IEEE Trans Neural Netw Learn Syst. 2012 Oct;23(10):1649-58. doi: 10.1109/TNNLS.2012.2210242.
Simple recurrent error backpropagation networks have been widely used to learn temporal sequence data, including regular and context-free languages. However, the production of relatively large and opaque weight matrices during learning has inspired substantial research on how to extract symbolic human-readable interpretations from trained networks. Unlike feedforward networks, where research has focused mainly on rule extraction, most past work with recurrent networks has viewed them as dynamical systems that can be approximated symbolically by finite-state machine (FSMs). With this approach, the network's hidden layer activation space is typically divided into a finite number of regions. Past research has mainly focused on better techniques for dividing up this activation space. In contrast, very little work has tried to influence the network training process to produce a better representation in hidden layer activation space, and that which has been done has had only limited success. Here we propose a powerful general technique to bias the error backpropagation training process so that it learns an activation space representation from which it is easier to extract FSMs. Using four publicly available data sets that are based on regular and context-free languages, we show via computational experiments that the modified learning method helps to extract FSMs with substantially fewer states and less variance than unmodified backpropagation learning, without decreasing the neural networks' accuracy. We conclude that modifying error backpropagation so that it more effectively separates learned pattern encodings in the hidden layer is an effective way to improve contemporary FSM extraction methods.

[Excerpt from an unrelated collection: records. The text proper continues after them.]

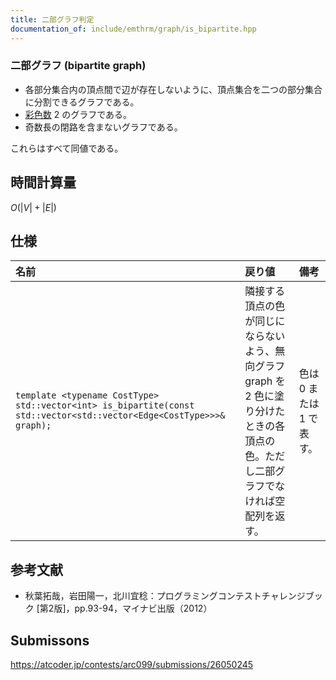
 ```yaml
---
title: 二部グラフ判定
documentation_of: include/emthrm/graph/is_bipartite.hpp
---
```



### 二部グラフ (bipartite graph)

- 各部分集合内の頂点間で辺が存在しないように、頂点集合を二つの部分集合に分割できるグラフである。
- [彩色数](chromatic_number.md) $2$ のグラフである。
- 奇数長の閉路を含まないグラフである。

これらはすべて同値である。


## 時間計算量

$O(\lvert V \rvert + \lvert E \rvert)$


## 仕様

|名前|戻り値|備考|
|:--|:--|:--|
|`template <typename CostType> std::vector<int> is_bipartite(const std::vector<std::vector<Edge<CostType>>>& graph);`|隣接する頂点の色が同じにならないよう、無向グラフ $\mathrm{graph}$ を $2$ 色に塗り分けたときの各頂点の色。ただし二部グラフでなければ空配列を返す。|色は $0$ または $1$ で表す。|


## 参考文献

- 秋葉拓哉，岩田陽一，北川宜稔：プログラミングコンテストチャレンジブック \[第2版\]，pp.93-94，マイナビ出版（2012）


## Submissons

https://atcoder.jp/contests/arc099/submissions/26050245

简单的递归错误反向传播网络已被广泛用于学习时间序列数据,包括正则和无上下文语言。然而,在学习过程中产生的相对较大且不透明的权重矩阵激发了大量关于如何从训练的网络中提取符号可读解释的研究。与主要关注规则提取的前馈网络不同,过去关于递归网络的大多数工作都将它们视为可以通过有限状态机 (FSM) 进行符号近似的动力系统。使用这种方法,网络的隐藏层激活空间通常被划分为有限数量的区域。过去的研究主要集中在更好的划分这个激活空间的技术上。相比之下,很少有工作试图影响网络训练过程,以在隐藏层激活空间中产生更好的表示,而且已经完成的工作只取得了有限的成功。在这里,我们提出了一种强大的通用技术,使误差反向传播训练过程产生偏差,以便从更容易提取 FSM 的激活空间中学习。使用基于正则和无上下文语言的四个公开可用的数据集,我们通过计算实验表明,与未经修改的反向传播学习相比,修改后的学习方法有助于提取具有更少状态和更少方差的 FSM,而不会降低神经网络的准确性。我们的结论是,修改误差反向传播以便更有效地在隐藏层中分离学习的模式编码是改进当代 FSM 提取方法的有效途径。